Рассказы о Анне Ахматовой | страница 17
Она рассказывала, что, когда Анненский увлекался какой–то дамой, жена продавала очередную березовую рощу и отправляла его в Швейцарию, откуда он возвращался «исцеленный». Она говорила и писала, что «ослепленные дети» в «Моей тоске» — это его стихи, выброшенные из второго номера журнала «Аполлон». Но это сведения и объяснения, возможно, помогающие понять психологию его творчества, но более навязанные его поэзии, чем его поэзией. Судьба чиновника, судьба педагога ничего не прибавляет его стихам, не становится судьбой поэта в позднейшем, в ахматовском, смысле этого слова. «Считается, что в поэзии двадцатого века испанцы — боги, а русские — полубоги, слишком много у нас самоубийц», — сказала она в день, когда прочла «Дознание» Леона Фелипе. (Непосредственная реакция была: «Каков старик!» — и: «Завидую, что не я» — и восхищение переводом Гелескула.) В таком случае Анненский, разрыв сердца у которого она связывала с переносом публикации стихов в следующий номер, «бог» или «полубог»?

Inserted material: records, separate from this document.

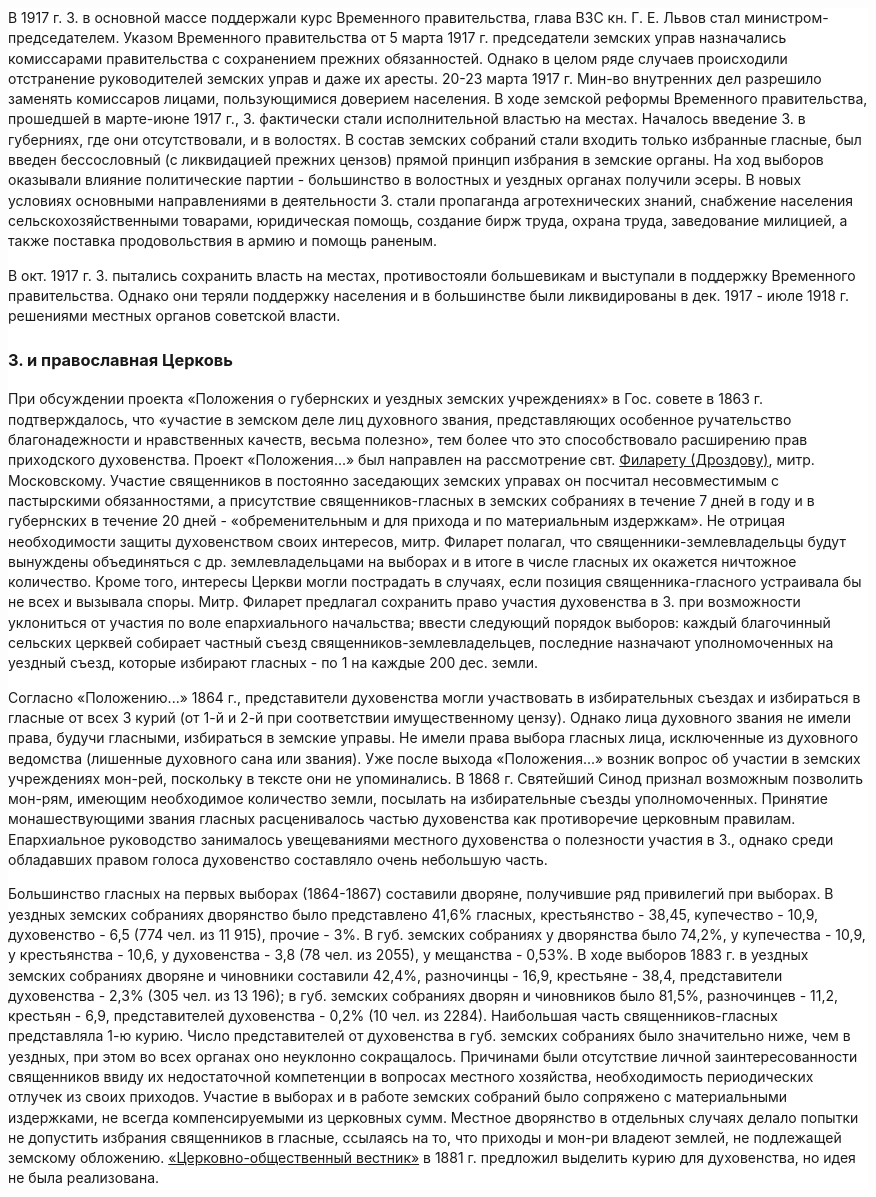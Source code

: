 В 1917 г. З. в основной массе поддержали курс Временного правительства, глава ВЗС кн. Г. Е. Львов стал министром-председателем. Указом Временного правительства от 5 марта 1917 г. председатели земских управ назначались комиссарами правительства с сохранением прежних обязанностей. Однако в целом ряде случаев происходили отстранение руководителей земских управ и даже их аресты. 20-23 марта 1917 г. Мин-во внутренних дел разрешило заменять комиссаров лицами, пользующимися доверием населения. В ходе земской реформы Временного правительства, прошедшей в марте-июне 1917 г., З. фактически стали исполнительной властью на местах. Началось введение З. в губерниях, где они отсутствовали, и в волостях. В состав земских собраний стали входить только избранные гласные, был введен бессословный (с ликвидацией прежних цензов) прямой принцип избрания в земские органы. На ход выборов оказывали влияние политические партии - большинство в волостных и уездных органах получили эсеры. В новых условиях основными направлениями в деятельности З. стали пропаганда агротехнических знаний, снабжение населения сельскохозяйственными товарами, юридическая помощь, создание бирж труда, охрана труда, заведование милицией, а также поставка продовольствия в армию и помощь раненым.

В окт. 1917 г. З. пытались сохранить власть на местах, противостояли большевикам и выступали в поддержку Временного правительства. Однако они теряли поддержку населения и в большинстве были ликвидированы в дек. 1917 - июле 1918 г. решениями местных органов советской власти.

### З. и православная Церковь

При обсуждении проекта «Положения о губернских и уездных земских учреждениях» в Гос. совете в 1863 г. подтверждалось, что «участие в земском деле лиц духовного звания, представляющих особенное ручательство благонадежности и нравственных качеств, весьма полезно», тем более что это способствовало расширению прав приходского духовенства. Проект «Положения...» был направлен на рассмотрение свт. [Филарету (Дроздову)](<https://pravenc.ru/text/Филарету (Дроздову).html>), митр. Московскому. Участие священников в постоянно заседающих земских управах он посчитал несовместимым с пастырскими обязанностями, а присутствие священников-гласных в земских собраниях в течение 7 дней в году и в губернских в течение 20 дней - «обременительным и для прихода и по материальным издержкам». Не отрицая необходимости защиты духовенством своих интересов, митр. Филарет полагал, что священники-землевладельцы будут вынуждены объединяться с др. землевладельцами на выборах и в итоге в числе гласных их окажется ничтожное количество. Кроме того, интересы Церкви могли пострадать в случаях, если позиция священника-гласного устраивала бы не всех и вызывала споры. Митр. Филарет предлагал сохранить право участия духовенства в З. при возможности уклониться от участия по воле епархиального начальства; ввести следующий порядок выборов: каждый благочинный сельских церквей собирает частный съезд священников-землевладельцев, последние назначают уполномоченных на уездный съезд, которые избирают гласных - по 1 на каждые 200 дес. земли.

Согласно «Положению...» 1864 г., представители духовенства могли участвовать в избирательных съездах и избираться в гласные от всех 3 курий (от 1-й и 2-й при соответствии имущественному цензу). Однако лица духовного звания не имели права, будучи гласными, избираться в земские управы. Не имели права выбора гласных лица, исключенные из духовного ведомства (лишенные духовного сана или звания). Уже после выхода «Положения...» возник вопрос об участии в земских учреждениях мон-рей, поскольку в тексте они не упоминались. В 1868 г. Святейший Синод признал возможным позволить мон-рям, имеющим необходимое количество земли, посылать на избирательные съезды уполномоченных. Принятие монашествующими звания гласных расценивалось частью духовенства как противоречие церковным правилам. Епархиальное руководство занималось увещеваниями местного духовенства о полезности участия в З., однако среди обладавших правом голоса духовенство составляло очень небольшую часть.

Большинство гласных на первых выборах (1864-1867) составили дворяне, получившие ряд привилегий при выборах. В уездных земских собраниях дворянство было представлено 41,6% гласных, крестьянство - 38,45, купечество - 10,9, духовенство - 6,5 (774 чел. из 11 915), прочие - 3%. В губ. земских собраниях у дворянства было 74,2%, у купечества - 10,9, у крестьянства - 10,6, у духовенства - 3,8 (78 чел. из 2055), у мещанства - 0,53%. В ходе выборов 1883 г. в уездных земских собраниях дворяне и чиновники составили 42,4%, разночинцы - 16,9, крестьяне - 38,4, представители духовенства - 2,3% (305 чел. из 13 196); в губ. земских собраниях дворян и чиновников было 81,5%, разночинцев - 11,2, крестьян - 6,9, представителей духовенства - 0,2% (10 чел. из 2284). Наибольшая часть священников-гласных представляла 1-ю курию. Число представителей от духовенства в губ. земских собраниях было значительно ниже, чем в уездных, при этом во всех органах оно неуклонно сокращалось. Причинами были отсутствие личной заинтересованности священников ввиду их недостаточной компетенции в вопросах местного хозяйства, необходимость периодических отлучек из своих приходов. Участие в выборах и в работе земских собраний было сопряжено с материальными издержками, не всегда компенсируемыми из церковных сумм. Местное дворянство в отдельных случаях делало попытки не допустить избрания священников в гласные, ссылаясь на то, что приходы и мон-ри владеют землей, не подлежащей земскому обложению. [«Церковно-общественный вестник»](<https://pravenc.ru/text/ Церковно-общественный вестник .html>) в 1881 г. предложил выделить курию для духовенства, но идея не была реализована.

Однажды ослепительным летним ленинградским вечером 1963 года вдруг решили ехать в Комарово. Анна Андреевна, Нина Антоновна Ольшевская, ее сын Борис и я. Пока бегали за коньяком, пока вызывали такси, пока выехали из города, выяснилось, что одиннадцатый час, но солнце стояло высоко и всю дорогу било в глаза, Настроение было приподнятое, поездка отдавала авантюрностью, без подготовки, без обычных сборов, неизвестно, в Будке ли старики Аренсы, ухаживавшие в то лето за Ахматовой. Все по пути доставляло радость, последовательного разговора не было, случайные реплики произносились быстро и весело — в расчете на расположенных и веселых слушателей. Нина Антоновна прикинула, как нам в каком случае разместиться. Я сказал: «Вот приедем, выпьем, а там и разместимся». Анна Андреевна отозвалась: «Вы уверены, что то, что вы говорите, вполне прилично?.. Боря, разве так я воспитывала в детстве вас с братом?» Борис посмотрел на меня с сочувствием. Когда приехали, начало темнеть. Зажгли свечи, ночь была теплая, сосны стояли у самого открытого окна. Возникло странное ощущение, что мы сидим среди них, и одновременно свет, как на картинах де Ля Тура, выхватывал книжную полку, стол, икону. Мы попивали коньяк, переговаривались все реже. Неожиданно для себя — и с неожиданным волнением — я сказал: «Где–то есть стихи такие прекрасные, что все, что написаны здесь, на земле, — Анна Андреевна, простите меня, и ваши тоже, — в сравнении с ними страшная грубость, неблагозвучие, косноязычйе. Единственное земное слово, в них возможное, хотя и самое уродливое, это «прекрасный»… Может быть, какими–то строчками дает о них представление, хотя и самое отдаленное, только Блок…» Прошло несколько мгновений тишины, для меня в ту минуту совершенно естественной. Нина Антоновна и Борис, видя, что Анна Андреевна молчит, стали подтрунивать надо мной в том же стиле, что установился в машине. Внезапно Ахматова очень серьезно произнесла: «Нет, он дело говорит».